Semantics are more important that we realize:
Two or more people can take a word and give it attributes that further define it–and then check to see whether both of them agree on the attributes.
For example, most people might agree on the following basic ideas for “Failure”:
- +negative (it’s bad)
- -concrete (it’s abstract, you can’t touch it)
- +goal not reached
- ?final (well, just how final is it?)
The next three examples typically cause friction between men and women. I can’t speak for men’s viewpoint, but I recall heavy social pressure while I was going up to internalize the women’s definitions.
violence
Men | Women
+force | +force
+intense | +intense
+deliberate | +deliberate
+negative | +negative
+avoidable | +harmful
opponent
Men | Women
+other | +enemy
cooperation
Men | Women
+do your assigned part | +do whatever you see that needs doing
(This last one is a big culprit when it comes to “helping around the house” disagreements.)
Primary metaphor/frame for task-oriented interactions:
Big gender split here:
Men: Games
Women: School/learning lab
All of us know that learning a second language after age 10 or so is much harder than learning it while younger. The ear is less attuned to the new sounds, and the phrasing is always a bit awkward. For example, the German word Gift means “poison”. Now, imagine the very first instinctive reaction of a German exchange student to a buoyant “Close your eyes…. Hold out your hands…. I brought you a gift!”
It isn’t that men and women can’t learn each other’s definitions. But because the words are the same as words that they learned as small children–but the meanings of those words are not quite the same–they essentially have to make the same kinds of mental corrections as our young German friend.
I’m pretty sure that lots of men have not-so-happy memories of school–they’d be happier with those memories not being triggered.
Unfortunately, because women assign different attributes to Games, using the Games metaphor brings up some major Reality Gaps between the sexes.
For men: if it involves negotiation, and is not life-or-death, it is a game.
For women, a game is
+activity
+governed by rules
-important
-serious
As soon as a game metaphor surfaces, so does the Reality Gap. Over and over again.
A woman’s native reaction to men using a game metaphor is “Come on, guys, get serious!” Alternately, she may realize that they are serious and keep losing her awareness of the game-like aspects that still hold. Many women have learned to “play the game”–but it is always learned later in life, as a second language.
And, not surprisingly, Time Out has different meanings in the First Language, as well:
Men–football (short break before returning to the fray)
Women–siblings (cool off and don’t resume fighting at all)
To see just how crucial this sort of thing can be, Elgin presented a business example. With a few minor changes, it could have been used to avert most of the pie wars. But to pull it off, one of our women, already under stress, would have had to shift into her second language frame.
Elgin’s example:
John (boss): “Good enough. What’s on your mind?”
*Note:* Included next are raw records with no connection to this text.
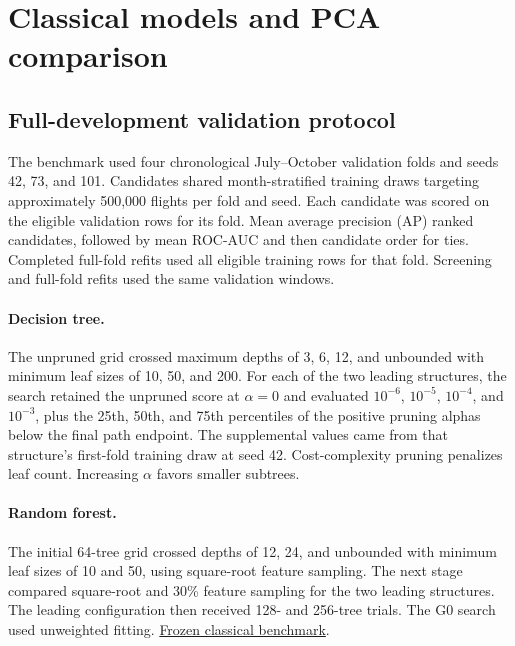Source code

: \documentclass{article}
\begin{document}
\section{Classical models and PCA comparison}
\subsection{Full-development validation protocol}
The benchmark used four chronological July--October validation folds and
seeds 42, 73, and 101. Candidates shared month-stratified training draws
targeting approximately 500,000 flights per fold and seed. Each candidate
was scored on the eligible validation rows for its fold. Mean average
precision (AP) ranked candidates, followed by mean ROC-AUC and then candidate
order for ties. Completed full-fold refits used all eligible training rows
for that fold. Screening and full-fold refits used the same validation
windows.

\paragraph{Decision tree.}
The unpruned grid crossed maximum depths of 3, 6, 12, and unbounded with
minimum leaf sizes of 10, 50, and 200. For each of the two leading structures,
the search retained the unpruned score at $\alpha=0$ and evaluated
$10^{-6}$, $10^{-5}$, $10^{-4}$, and $10^{-3}$, plus the 25th, 50th, and
75th percentiles of the positive pruning alphas below the final path endpoint.
The supplemental values came from that structure's first-fold training draw
at seed 42. Cost-complexity pruning penalizes leaf count. Increasing
$\alpha$ favors smaller subtrees.

\paragraph{Random forest.}
The initial 64-tree grid crossed depths of 12, 24, and unbounded with minimum
leaf sizes of 10 and 50, using square-root feature sampling. The next stage
compared square-root and 30\% feature sampling for the two leading
structures. The leading configuration then received 128- and 256-tree
trials. The G0 search used unweighted fitting.
\href{https://github.com/oki-dokii/Flight-Departure-Delay-Prediction-/blob/0c419696e29dfe90be903ddb77c2a51028be41e1/src/phase_b_classical.py}{Frozen classical benchmark}.
\end{document}

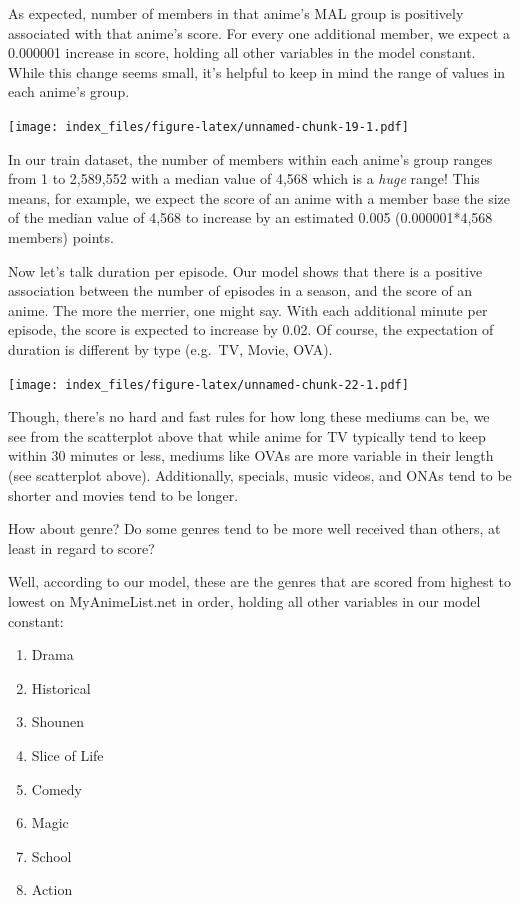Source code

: \documentclass[
]{article}
\begin{document}
As expected, number of members in that anime's MAL group is positively
associated with that anime's score. For every one additional member, we
expect a 0.000001 increase in score, holding all other variables in the
model constant. While this change seems small, it's helpful to keep in
mind the range of values in each anime's group.

\texttt{[image: index\_files/figure-latex/unnamed-chunk-19-1.pdf]}

In our train dataset, the number of members within each anime's group
ranges from 1 to 2,589,552 with a median value of 4,568 which is a
\emph{huge} range! This means, for example, we expect the score of an
anime with a member base the size of the median value of 4,568 to
increase by an estimated 0.005 (0.000001*4,568 members) points.

Now let's talk duration per episode. Our model shows that there is a
positive association between the number of episodes in a season, and the
score of an anime. The more the merrier, one might say. With each
additional minute per episode, the score is expected to increase by
0.02. Of course, the expectation of duration is different by type
(e.g.~TV, Movie, OVA).

\texttt{[image: index\_files/figure-latex/unnamed-chunk-22-1.pdf]}

Though, there's no hard and fast rules for how long these mediums can
be, we see from the scatterplot above that while anime for TV typically
tend to keep within 30 minutes or less, mediums like OVAs are more
variable in their length (see scatterplot above). Additionally,
specials, music videos, and ONAs tend to be shorter and movies tend to
be longer.

How about genre? Do some genres tend to be more well received than
others, at least in regard to score?

Well, according to our model, these are the genres that are scored from
highest to lowest on MyAnimeList.net in order, holding all other
variables in our model constant:

\begin{enumerate}
\def\labelenumi{\arabic{enumi})}
\item
  Drama
\item
  Historical
\item
  Shounen
\item
  Slice of Life
\item
  Comedy
\item
  Magic
\item
  School
\item
  Action
\end{enumerate}
\end{document}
Mary: “I feel as if I were the only person on the team who didn’t get a uniform–that’s what’s on my mind.”
John: “I don’t follow you.”
Mary: “Suppose you worked in an office where you were the only man, John. Suppose that when you walked into a room where people were talking, there was an immediate silence–and then one of the women told you how handsome you looked and everyone else snickered. Suppose that when you were entitled to hear that you’d done a good job you were told that you owed your success to the shirt you had on. Would you be comfortable in that situation?”
In light of this information–do you see parts of the pie fight differently now?
Are there other times here at dKos when this sort of information might be helpful?